Snowflake has simplified the integration of Machine Learning models into Data Applications through its convenient features that allow for the deployment of ML models as Stored Procedures, User Defined Functions (UDF's), and User Defined Table Functions (UDTF's). Furthermore, Snowflake offers a SQL API, a RESTful API to facilitate querying the deployed ML models, enabling seamless integration between the application and the ML model.

In this tutorial, the application you are building helps fictitious food truck company, Tasty Bytes and it's Truck drivers to view the location recommendations provided by the ML model directly in the Data Application. This Location Recommendation ML model is built within Snowflake using Snowpark which makes it easy for python users to leverage Snowflake platform. This model uses historical sales data and Safegraph weather data from Snowflake Data Marketplace to provide more information to the model. This tutorial will guide you through the process of how we are deploying and integrating ML model into the Truck Driver App.

Prerequisites

What You Will Learn

What You'll Need

What You'll Build

You will use Snowsight, the Snowflake web interface, to:

Tasty Bytes operates food trucks in cities across the globe with each truck having the ability to choose two different selling locations per day. The locations are mapped to SafeGraph points-of-interest. You want to join latitude and longitude from the SafeGraph Marketplace data to your shift sales data to use as features in model training.
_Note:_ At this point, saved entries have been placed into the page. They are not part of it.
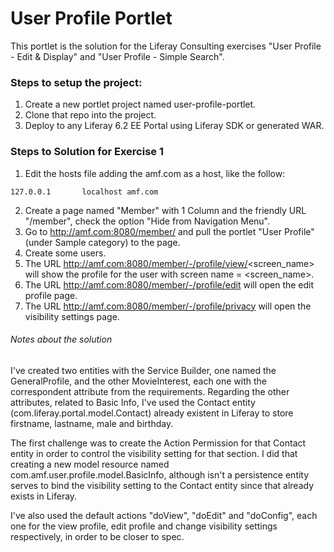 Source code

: User Profile Portlet
================================

This portlet is the solution for the Liferay Consulting exercises "User Profile - Edit & Display" and "User Profile - Simple Search".

### Steps to setup the project:

1. Create a new portlet project named user-profile-portlet.
2. Clone that repo into the project.
3. Deploy to any Liferay 6.2 EE Portal using Liferay SDK or generated WAR.

### Steps to Solution for Exercise 1

1. Edit the hosts file adding the amf.com as a host, like the follow:
```
127.0.0.1       localhost amf.com
```
2. Create a page named "Member" with 1 Column and the friendly URL "/member", check the option "Hide from Navigation Menu".
3. Go to http://amf.com:8080/member/ and pull the portlet "User Profile" (under Sample category) to the page.
4. Create some users.
5. The URL http://amf.com:8080/member/-/profile/view/<screen_name> will show the profile for the user with screen name = <screen_name>.
6. The URL http://amf.com:8080/member/-/profile/edit will open the edit profile page.
7. The URL http://amf.com:8080/member/-/profile/privacy will open the visibility settings page.

###### Notes about the solution

I've created two entities with the Service Builder, one named the GeneralProfile, and the other MovieInterest, each one with the correspondent attribute from the requirements.
Regarding the other attributes, related to Basic Info, I've used the Contact entity (com.liferay.portal.model.Contact) already existent in Liferay to store firstname, lastname, male and birthday.

The first challenge was to create the Action Permission for that Contact entity in order to control the visibility setting for that section. I did that creating a new model resource named com.amf.user.profile.model.BasicInfo, although isn't a persistence entity serves to bind the visibility setting to the Contact entity since that already exists in Liferay.

I've also used the default actions "doView", "doEdit" and "doConfig", each one for the view profile, edit profile and change visibility settings respectively, in order to be closer to spec.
Step 1 - Acquiring SafeGraph POI Data from the Snowflake Marketplace

Step 2 - Creating Objects, Loading Data, and Joining Data

Navigate to Worksheets, click "+" in the top-right corner to create a new Worksheet, and choose "SQL Worksheet".

Paste and run the following SQL in the worksheet to create Snowflake objects (warehouse, database, schema), ingest raw orders data from S3, and model it for downstream usage.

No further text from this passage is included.